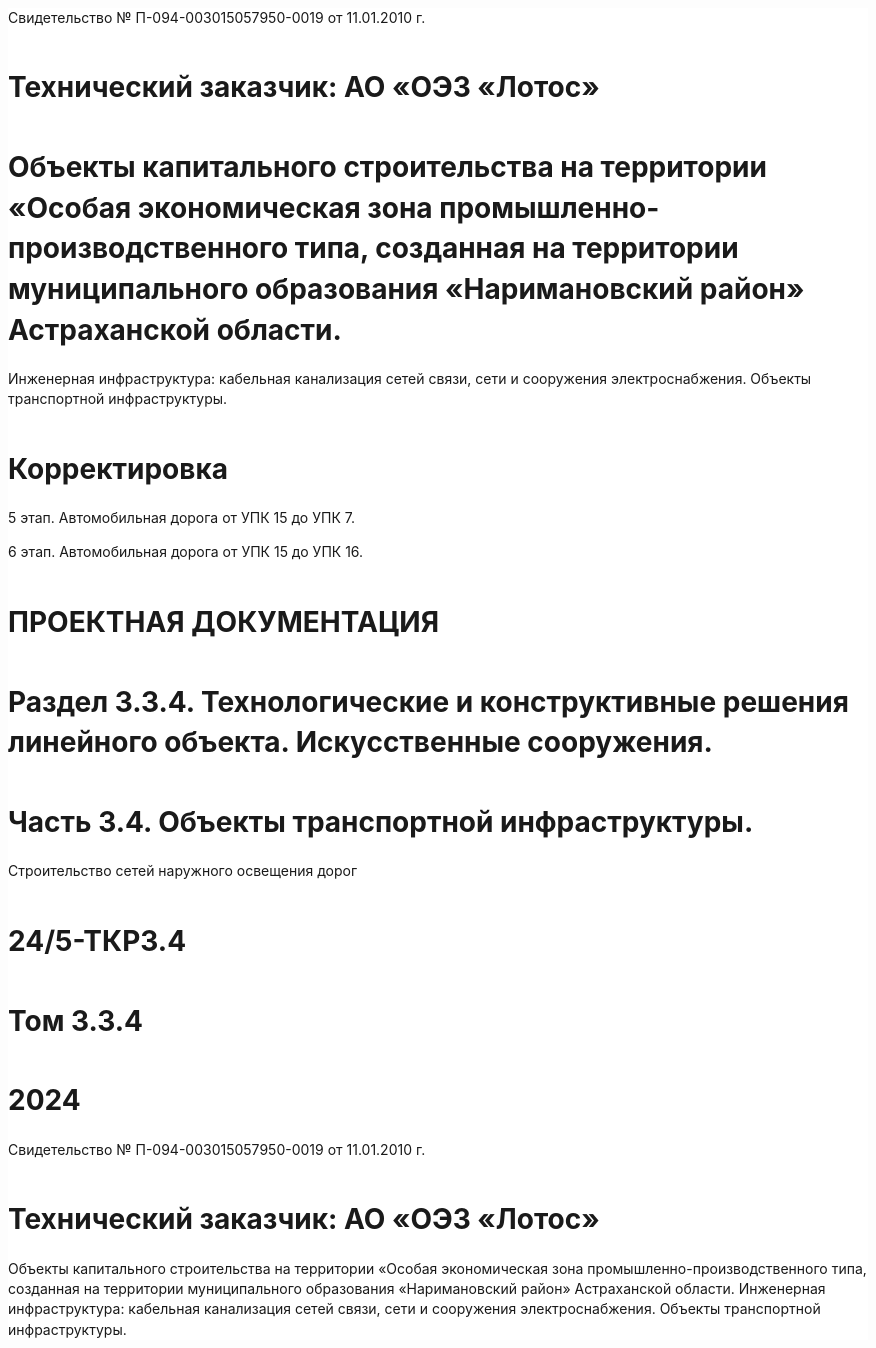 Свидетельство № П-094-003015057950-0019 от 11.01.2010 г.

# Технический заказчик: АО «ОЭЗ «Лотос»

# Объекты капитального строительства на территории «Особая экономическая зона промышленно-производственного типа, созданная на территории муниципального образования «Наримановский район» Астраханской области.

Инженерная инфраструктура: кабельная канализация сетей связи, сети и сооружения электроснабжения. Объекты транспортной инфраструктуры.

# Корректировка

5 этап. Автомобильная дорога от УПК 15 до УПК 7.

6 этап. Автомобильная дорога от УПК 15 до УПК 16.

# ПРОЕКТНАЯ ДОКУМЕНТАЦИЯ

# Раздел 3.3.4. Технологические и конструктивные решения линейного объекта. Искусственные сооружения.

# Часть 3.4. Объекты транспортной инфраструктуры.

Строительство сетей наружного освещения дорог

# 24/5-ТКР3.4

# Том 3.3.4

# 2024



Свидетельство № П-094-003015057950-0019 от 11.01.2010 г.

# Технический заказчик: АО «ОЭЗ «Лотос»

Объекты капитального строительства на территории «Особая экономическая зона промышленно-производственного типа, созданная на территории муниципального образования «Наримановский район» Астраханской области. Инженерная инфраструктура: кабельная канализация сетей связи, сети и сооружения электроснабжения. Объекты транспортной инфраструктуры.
...
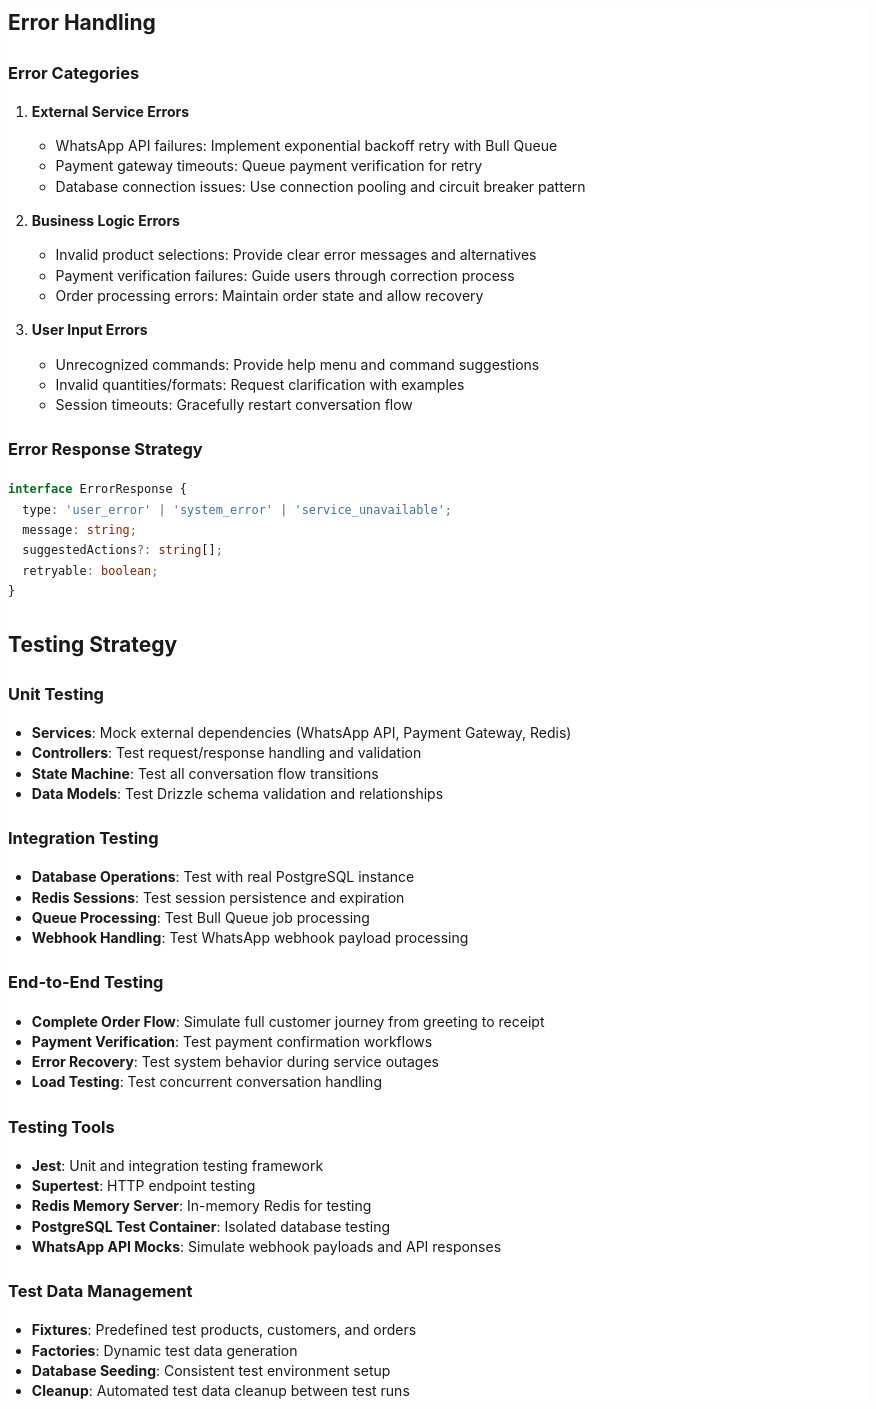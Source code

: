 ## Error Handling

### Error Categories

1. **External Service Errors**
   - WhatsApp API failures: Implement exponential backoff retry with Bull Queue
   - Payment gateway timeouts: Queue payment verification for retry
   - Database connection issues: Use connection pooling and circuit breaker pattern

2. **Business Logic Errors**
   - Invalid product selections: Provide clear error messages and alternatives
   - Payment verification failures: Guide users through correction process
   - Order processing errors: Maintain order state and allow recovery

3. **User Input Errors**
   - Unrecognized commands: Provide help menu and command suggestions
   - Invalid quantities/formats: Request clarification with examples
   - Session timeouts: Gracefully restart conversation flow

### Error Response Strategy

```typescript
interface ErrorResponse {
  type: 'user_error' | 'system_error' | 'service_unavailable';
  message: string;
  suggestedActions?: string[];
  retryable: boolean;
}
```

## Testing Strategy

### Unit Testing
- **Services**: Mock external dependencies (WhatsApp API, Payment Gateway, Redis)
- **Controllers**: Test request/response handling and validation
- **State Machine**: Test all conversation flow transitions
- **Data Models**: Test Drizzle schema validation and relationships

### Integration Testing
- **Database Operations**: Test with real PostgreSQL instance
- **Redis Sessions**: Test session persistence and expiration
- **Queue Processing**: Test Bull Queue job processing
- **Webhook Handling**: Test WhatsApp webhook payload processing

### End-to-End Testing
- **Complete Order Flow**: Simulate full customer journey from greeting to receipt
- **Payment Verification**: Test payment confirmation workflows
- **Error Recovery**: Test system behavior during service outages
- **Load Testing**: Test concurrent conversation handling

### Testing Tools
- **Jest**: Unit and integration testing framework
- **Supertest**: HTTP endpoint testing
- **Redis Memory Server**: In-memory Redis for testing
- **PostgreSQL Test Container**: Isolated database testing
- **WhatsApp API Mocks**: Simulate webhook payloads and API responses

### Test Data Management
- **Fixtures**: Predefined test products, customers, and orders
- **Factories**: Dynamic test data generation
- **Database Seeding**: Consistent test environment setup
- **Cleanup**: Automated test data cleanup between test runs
...
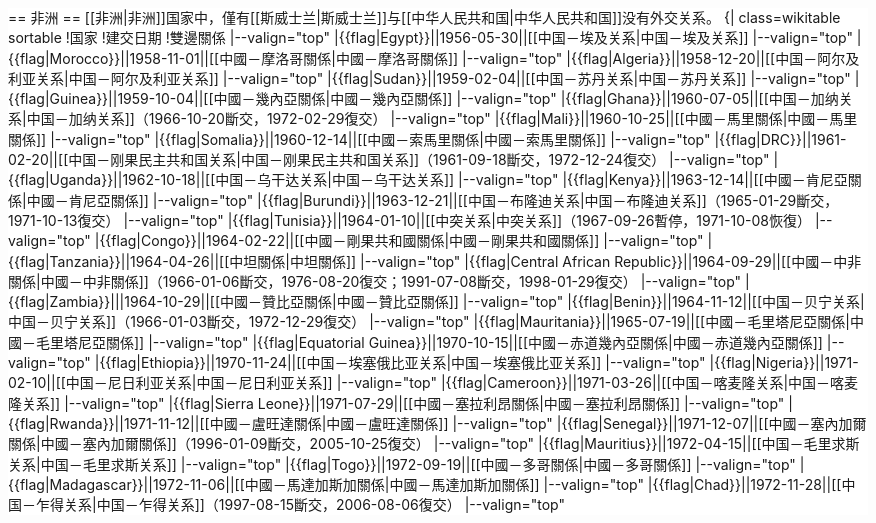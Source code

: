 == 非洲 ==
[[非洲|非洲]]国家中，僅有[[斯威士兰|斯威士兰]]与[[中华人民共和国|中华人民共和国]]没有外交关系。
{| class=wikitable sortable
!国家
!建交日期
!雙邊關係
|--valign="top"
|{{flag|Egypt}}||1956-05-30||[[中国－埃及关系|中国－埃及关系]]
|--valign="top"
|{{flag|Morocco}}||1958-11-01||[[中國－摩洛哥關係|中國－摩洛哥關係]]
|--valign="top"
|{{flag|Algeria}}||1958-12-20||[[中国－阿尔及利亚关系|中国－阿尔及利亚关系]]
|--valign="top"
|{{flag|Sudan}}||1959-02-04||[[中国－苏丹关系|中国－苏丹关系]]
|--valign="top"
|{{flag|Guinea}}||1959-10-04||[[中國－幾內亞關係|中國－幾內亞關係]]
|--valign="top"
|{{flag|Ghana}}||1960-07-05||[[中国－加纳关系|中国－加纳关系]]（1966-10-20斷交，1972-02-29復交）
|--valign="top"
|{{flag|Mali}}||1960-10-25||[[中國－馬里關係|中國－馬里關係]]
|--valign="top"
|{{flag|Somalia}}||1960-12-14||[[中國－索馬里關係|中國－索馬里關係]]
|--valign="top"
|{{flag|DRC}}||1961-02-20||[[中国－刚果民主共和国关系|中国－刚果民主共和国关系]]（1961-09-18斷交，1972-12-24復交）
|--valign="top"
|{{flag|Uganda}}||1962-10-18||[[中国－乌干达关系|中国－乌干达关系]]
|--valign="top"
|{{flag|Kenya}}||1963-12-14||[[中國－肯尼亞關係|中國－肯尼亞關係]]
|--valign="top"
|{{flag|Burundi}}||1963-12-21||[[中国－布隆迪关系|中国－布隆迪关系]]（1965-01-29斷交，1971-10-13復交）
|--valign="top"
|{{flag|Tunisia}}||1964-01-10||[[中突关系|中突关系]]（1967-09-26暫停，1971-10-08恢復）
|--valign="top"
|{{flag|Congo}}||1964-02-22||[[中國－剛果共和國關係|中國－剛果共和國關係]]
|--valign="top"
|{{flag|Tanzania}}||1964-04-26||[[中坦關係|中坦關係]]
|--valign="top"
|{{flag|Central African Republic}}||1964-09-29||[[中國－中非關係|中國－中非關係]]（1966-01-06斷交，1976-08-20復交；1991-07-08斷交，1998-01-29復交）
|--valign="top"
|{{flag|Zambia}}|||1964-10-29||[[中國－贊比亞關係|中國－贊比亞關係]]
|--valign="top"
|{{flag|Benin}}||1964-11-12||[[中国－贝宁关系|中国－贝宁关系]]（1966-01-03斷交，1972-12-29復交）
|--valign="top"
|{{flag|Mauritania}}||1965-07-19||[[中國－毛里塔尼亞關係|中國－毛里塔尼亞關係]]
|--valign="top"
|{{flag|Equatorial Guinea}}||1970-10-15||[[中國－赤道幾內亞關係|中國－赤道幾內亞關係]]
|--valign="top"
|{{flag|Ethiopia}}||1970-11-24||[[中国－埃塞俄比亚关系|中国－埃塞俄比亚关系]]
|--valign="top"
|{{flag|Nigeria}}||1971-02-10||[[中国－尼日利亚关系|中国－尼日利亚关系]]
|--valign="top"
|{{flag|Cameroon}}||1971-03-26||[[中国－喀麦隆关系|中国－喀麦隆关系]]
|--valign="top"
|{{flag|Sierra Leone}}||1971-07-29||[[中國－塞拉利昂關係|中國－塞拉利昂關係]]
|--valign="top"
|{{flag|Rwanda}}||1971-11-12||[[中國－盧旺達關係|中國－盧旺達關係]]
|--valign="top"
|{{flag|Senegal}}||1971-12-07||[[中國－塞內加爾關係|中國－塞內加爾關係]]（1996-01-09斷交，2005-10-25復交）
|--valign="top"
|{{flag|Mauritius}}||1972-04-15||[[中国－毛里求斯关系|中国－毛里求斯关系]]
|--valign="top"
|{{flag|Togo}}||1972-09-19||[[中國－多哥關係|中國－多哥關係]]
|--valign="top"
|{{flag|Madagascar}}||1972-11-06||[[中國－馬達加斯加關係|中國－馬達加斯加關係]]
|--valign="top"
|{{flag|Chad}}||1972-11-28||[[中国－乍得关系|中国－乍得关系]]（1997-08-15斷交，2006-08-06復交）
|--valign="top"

> **TASK TO CARRY OUT**:
Please copy each line of the entries in which the word "Guinea" shows up.

> **PROBLEM SOLUTION**:
|{{flag|Guinea}}||1959-10-04||[[中國－幾內亞關係|中國－幾內亞關係]]
|{{flag|Equatorial Guinea}}||1970-10-15||[[中國－赤道幾內亞關係|中國－赤道幾內亞關係]]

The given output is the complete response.